Start of Block

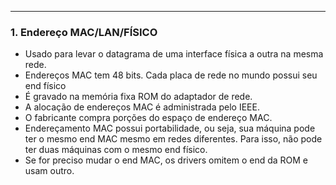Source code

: 
---

### **1. Endereço MAC/LAN/FÍSICO**
- Usado para levar o datagrama de uma interface física a outra na mesma rede.
- Endereços MAC tem 48 bits. Cada placa de rede no mundo possui seu end físico
- É gravado na memória fixa ROM do adaptador de rede.
- A alocação de endereços MAC é administrada pelo IEEE.
- O fabricante compra porções do espaço de endereço MAC. 
- Endereçamento MAC possui portabilidade, ou seja, sua máquina pode ter o mesmo end MAC mesmo em redes diferentes. Para isso, não pode ter duas máquinas com o mesmo end físico.
- Se for preciso mudar o end MAC, os drivers omitem o end da ROM e usam outro.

End of Block

Only one number is expected: the count of lines above that contain the string "possui".

2